(Data extracted from a collection)
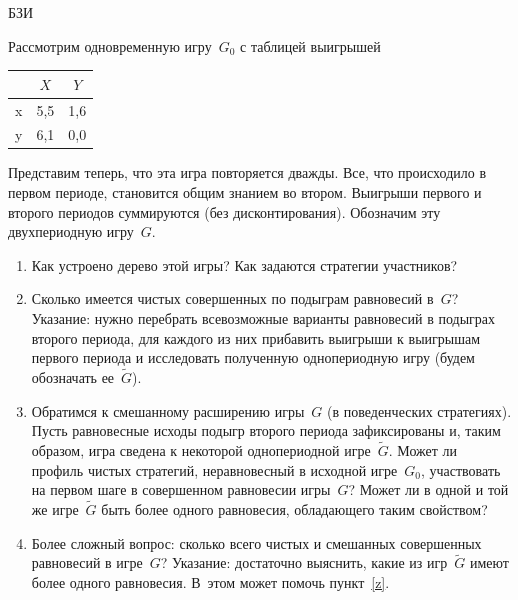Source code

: \begin{problem}
\begin{source}
БЗИ
\end{source} Рассмотрим одновременную
игру~$G_0$ с таблицей выигрышей

\begin{center}
\begin{tabular}{|c|cc|}
\hline &$X$&$Y$\\ \hline x&5,5&1,6\\ y&6,1&0,0\\ \hline
\end{tabular}
\end{center}

Представим теперь, что эта игра повторяется дважды. Все,
что происходило в первом периоде, становится общим знанием
во втором. Выигрыши первого и второго периодов суммируются
(без дисконтирования). Обозначим эту двухпериодную
игру~$G$.

\begin{enumerate}

\item Как устроено дерево этой игры? Как задаются стратегии
участников?

\item Сколько имеется чистых совершенных по подыграм
равновесий в~$G$? Указание: нужно перебрать всевозможные
варианты равновесий в подыграх второго периода, для каждого
из них прибавить выигрыши к выигрышам первого периода и
исследовать полученную однопериодную игру (будем обозначать
ее~$\tilde G$).

\item\label{z} Обратимся к смешанному расширению игры~$G$
(в поведенческих стратегиях). Пусть равновесные исходы
подыгр второго периода зафиксированы и, таким образом, игра
сведена к некоторой однопериодной игре~$\tilde G$. Может ли
профиль чистых стратегий, неравновесный в исходной
игре~$G_0$, участвовать на первом шаге в совершенном
равновесии игры~$G$? Может ли в одной и той же игре~$\tilde
G$ быть более одного равновесия, обладающего таким
свойством?

\item Более сложный вопрос: сколько всего чистых и
смешанных совершенных равновесий в игре~$G$? Указание:
достаточно выяснить, какие из игр~$\tilde G$ имеют более
одного равновесия. В~этом может помочь пункт~\ref{z}.

\end{enumerate}

\begin{sol}

\end{sol}
\end{problem}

> _Your task_:
In the data above, how many lines contain the word "игра"? Only the number is wanted.

> _Output of the exercise_:
2